A modulação é um processo de controle de visualização de conteúdos, sejam discursos, imagens ou sons. As plataformas não criam discursos, mas possuem sistema algoritmos que distribuem os discursos criados pelos seus usuários, sejam corporações, sejam pessoas. Assim, os discursos são controlados e vistos, principalmente, por e para quem está dentro dos critérios que constituem as políticas de interação desses espaços virtuais (Silveira, 2018, p. 37-38).
A lógica do algoritmo se relaciona com a lógica das próprias plataformas, definidas como “infraestruturas digitais (re)programáveis que facilitam e moldam interações personalizadas entre usuários finais e complementadores, organizadas por meio de coleta sistemática, processamento algorítmico, monetização e circulação de dados” (Poell; Nieborg; van Dijck, 2019, p. 4), ou seja, uma relação com a natureza programável e programada.
Diante dessas características do algoritmo e sua presença nas plataformas, Gillespie (2018) destaca que o mundo vive atualmente a chegada de um novo poder informacional, não apenas social, mas um poder político, principalmente considerando que não existe, de fato, a objetividade algorítmica, visto que “nenhum serviço de informações pode ser completamente isento de interferência humana ao entregar informações” (Gillespie, 2018, p. 107).
Assim, percebe-se que os algoritmos passam a ter uma influência maior no cotidiano, quando inseridos primeiramente na internet e também nas plataformas, em meio à plataformização da própria vida, de forma intrínseca. Silveira (2017) inclusive traz o conceito de “governo dos algoritmos”, à medida que os algoritmos influenciam ainda mais nas tomadas de decisões, não só particulares e individuais, como coletivas e inseridas dentro dos três poderes de uma democracia.

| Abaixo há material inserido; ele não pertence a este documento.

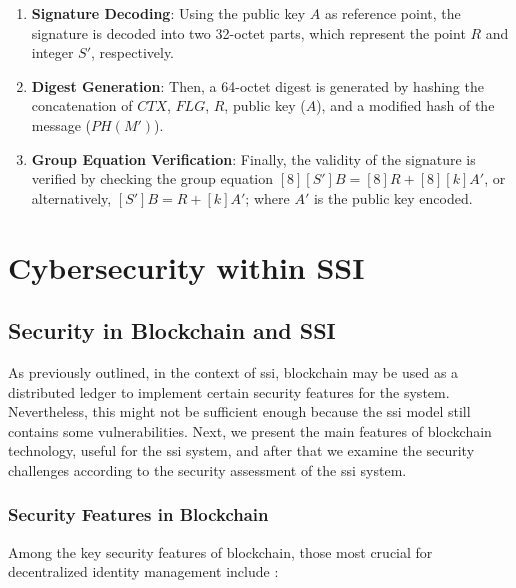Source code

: \begin{enumerate}
  \item \textbf{Signature Decoding}: Using the public key $A$ as reference point, the signature is decoded into two 32-octet parts, which represent the point $R$ and integer 
  $S'$, respectively.
  \item \textbf{Digest Generation}: Then, a 64-octet digest is generated by hashing the concatenation of $CTX$, $FLG$, $R$, public key ($A$), and a modified hash of the message 
  ($PH(M')$).
  \item \textbf{Group Equation Verification}: Finally, the validity of the signature is verified by checking the group equation $[8][S']B = [8]R + [8][k]A'$, or 
  alternatively, $[S']B = R + [k]A'$; where $A'$ is the public key encoded.
\end{enumerate}

\section{Cybersecurity within SSI}

\subsection{Security in Blockchain and SSI}

As previously outlined, in the context of \gls{ssi}, blockchain may be used as a distributed ledger to implement certain security features for the system. Nevertheless, this 
might not be sufficient enough because the \gls{ssi} model still contains some vulnerabilities. Next, we present the main features of blockchain technology, useful for the \gls{ssi} 
system, and after that we examine the security challenges according to the security assessment of the \gls{ssi} system. 

\subsubsection{Security Features in Blockchain}

Among the key security features of blockchain, those most crucial for decentralized identity management include \cite{CyberSecurity}:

No século XX, a violência ganha um novo paradigma ao não ter mais um foco objetivo e concreto, mas sim ao possuir um enfoque mais subjetivo, se caracterizando tanto como instrumento quanto como efeito nas dificuldades entre comunicações. Wieviorka (1997) avalia que, entre as mudanças observadas no fim do século XX no estudo da sociologia da violência, é possível ressaltar ideias de fragmentação, caos e decomposição. O autor também afirma duas dimensões na violência: 1) as instrumentais, principalmente no aspecto político e relacionadas à desordem; 2) alcance e formato das violências quando não precisa de instrumentos para necessariamente se manifestar.
Essas duas orientações da violência, uma marcada pela subjetividade impossível ou infeliz, a outra por sua ausência ou sua perda, podem muito bem coexistir em um mesmo ator, apelando eventualmente para sentimentos ambivalentes, de compreensão com respeito à sua face maltratada e sua subjetividade negada e transformada em violência, e de recusa decidida por sua face sombria e puramente destruidora. (Wieviorka, 1997, p. 37).
Outro autor que contextualiza a violência foi o sociólogo norueguês Johan Galtung. O pesquisador classificou a violência dentro de três tipos: direta, estrutural e cultural. (Galtung, 1996). O primeiro tipo é a violência direta, que é orientada pela visão do agressor, e em que o agressor e a vítima - bem como a agressão - são claramente visíveis e facilmente observáveis. Exemplos são agressões físicas, guerras, violência doméstica etc. O segundo tipo de violência é a estrutural, no caso orientada da perspectiva da vítima e cujo seus autores não são necessariamente visíveis, como por exemplo a fome, desemprego, desigualdade social. O terceiro tipo é a violência cultural, a mais sofisticado entre as violências que se perpetua por meio de discursos e pela própria cultura, incluindo músicas, costumes, arte.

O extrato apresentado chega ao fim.